The ASEAN +3 Macroeconomic Research Office (AMRO) in Singapore has announced that economic growth in the ASEAN +3 region, which includes ASEAN countries along with China, Japan, and South Korea, is expected to decline to 4% in 2026 and 2027, down from 4.3% in 2025.
This forecast comes amid a decrease in external demand, as the United States has begun implementing new tariffs, negatively impacting regional exports and leading to a slowdown in global trade.
Details of the Situation
AMRO indicated that the widespread implementation of tariffs by the United States will reduce demand for American goods, which will directly affect exports from ASEAN +3 countries. Additionally, the slowdown in global trade is expected to persist due to stockpiling of goods resulting from tariffs in 2025.
Moreover, the adjustments that businesses are making in response to these tariffs, along with the restructuring of supply chains amid political uncertainty, may lead to decreased trade efficiency and increased production costs.
Background & Context
The ASEAN +3 region is considered one of the fastest-growing areas in the world, relying on trade as a primary driver of economic growth. However, global trade tensions, particularly between the United States and China, have significantly impacted market dynamics in this region.
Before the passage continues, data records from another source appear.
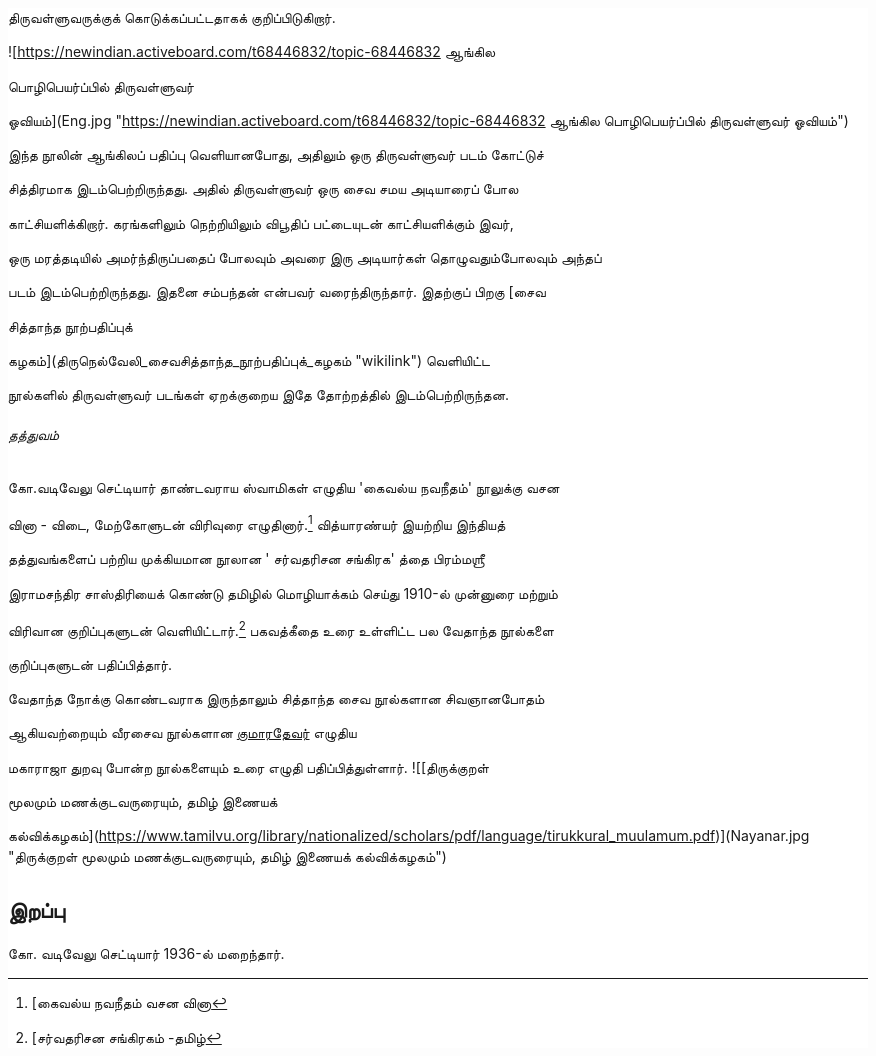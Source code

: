 திருவள்ளுவருக்குக் கொடுக்கப்பட்டதாகக் குறிப்பிடுகிறார்.

![<https://newindian.activeboard.com/t68446832/topic-68446832> ஆங்கில

பொழிபெயர்ப்பில் திருவள்ளுவர்

ஓவியம்](Eng.jpg "https://newindian.activeboard.com/t68446832/topic-68446832 ஆங்கில பொழிபெயர்ப்பில் திருவள்ளுவர் ஓவியம்")

இந்த நூலின் ஆங்கிலப் பதிப்பு வெளியானபோது, அதிலும் ஒரு திருவள்ளுவர் படம் கோட்டுச்

சித்திரமாக இடம்பெற்றிருந்தது. அதில் திருவள்ளுவர் ஒரு சைவ சமய அடியாரைப் போல

காட்சியளிக்கிறார். கரங்களிலும் நெற்றியிலும் விபூதிப் பட்டையுடன் காட்சியளிக்கும் இவர்,

ஒரு மரத்தடியில் அமர்ந்திருப்பதைப் போலவும் அவரை இரு அடியார்கள் தொழுவதும்போலவும் அந்தப்

படம் இடம்பெற்றிருந்தது. இதனை சம்பந்தன் என்பவர் வரைந்திருந்தார். இதற்குப் பிறகு [சைவ

சித்தாந்த நூற்பதிப்புக்

கழகம்](திருநெல்வேலி_சைவசித்தாந்த_நூற்பதிப்புக்_கழகம் "wikilink") வெளியிட்ட

நூல்களில் திருவள்ளுவர் படங்கள் ஏறக்குறைய இதே தோற்றத்தில் இடம்பெற்றிருந்தன.



###### தத்துவம்



கோ.வடிவேலு செட்டியார் தாண்டவராய ஸ்வாமிகள் எழுதிய \'கைவல்ய நவநீதம்\' நூலுக்கு வசன

வினா - விடை, மேற்கோளுடன் விரிவுரை எழுதினார்.[^1] வித்யாரண்யர் இயற்றிய இந்தியத்

தத்துவங்களைப் பற்றிய முக்கியமான நூலான \' சர்வதரிசன சங்கிரக\' த்தை பிரம்மஶ்ரீ

இராமசந்திர சாஸ்திரியைக் கொண்டு தமிழில் மொழியாக்கம் செய்து 1910-ல் முன்னுரை மற்றும்

விரிவான குறிப்புகளுடன் வெளியிட்டார்.[^2] பகவத்கீதை உரை உள்ளிட்ட பல வேதாந்த நூல்களை

குறிப்புகளுடன் பதிப்பித்தார்.



வேதாந்த நோக்கு கொண்டவராக இருந்தாலும் சித்தாந்த சைவ நூல்களான சிவஞானபோதம்

ஆகியவற்றையும் வீரசைவ நூல்களான [குமாரதேவர்](குமாரதேவர் "wikilink") எழுதிய

மகாராஜா துறவு போன்ற நூல்களையும் உரை எழுதி பதிப்பித்துள்ளார். ![[திருக்குறள்

மூலமும் மணக்குடவருரையும், தமிழ் இணையக்

கல்விக்கழகம்](https://www.tamilvu.org/library/nationalized/scholars/pdf/language/tirukkural_muulamum.pdf)](Nayanar.jpg "திருக்குறள் மூலமும் மணக்குடவருரையும், தமிழ் இணையக் கல்விக்கழகம்")



## இறப்பு



கோ. வடிவேலு செட்டியார் 1936-ல் மறைந்தார்.




[^1]: [கைவல்ய நவநீதம் வசன வினா
[^2]: [சர்வதரிசன சங்கிரகம் -தமிழ்
[^3]: [கோ. வடிவேலு செட்டியாரின் மெய்ஞான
Historically, ASEAN +3 countries have experienced sustainable growth due to the increasing global demand for electronic products and technology. However, changes in global trade policies may present these countries with new challenges.
Impact & Consequences
These forecasts are expected to have negative effects on investments in the region, as companies may hesitate to expand their operations amid uncertainty. Furthermore, the slowdown in growth could impact job opportunities and citizens' purchasing power.
Nevertheless, investments in technology sectors, such as artificial intelligence and data centers, may provide some hope for sustainable growth, as demand for electronic products is expected to continue.
Regional Significance
Trade relations between Arab countries and ASEAN +3 nations are significant, as changes in economic growth in this region can affect exports and imports between both sides. Additionally, the slowdown in growth may impact Arab investments in these countries.
In conclusion, the current situation requires Arab nations to closely monitor economic developments in the ASEAN +3 region, as there may be new opportunities in the fields of technology and trade.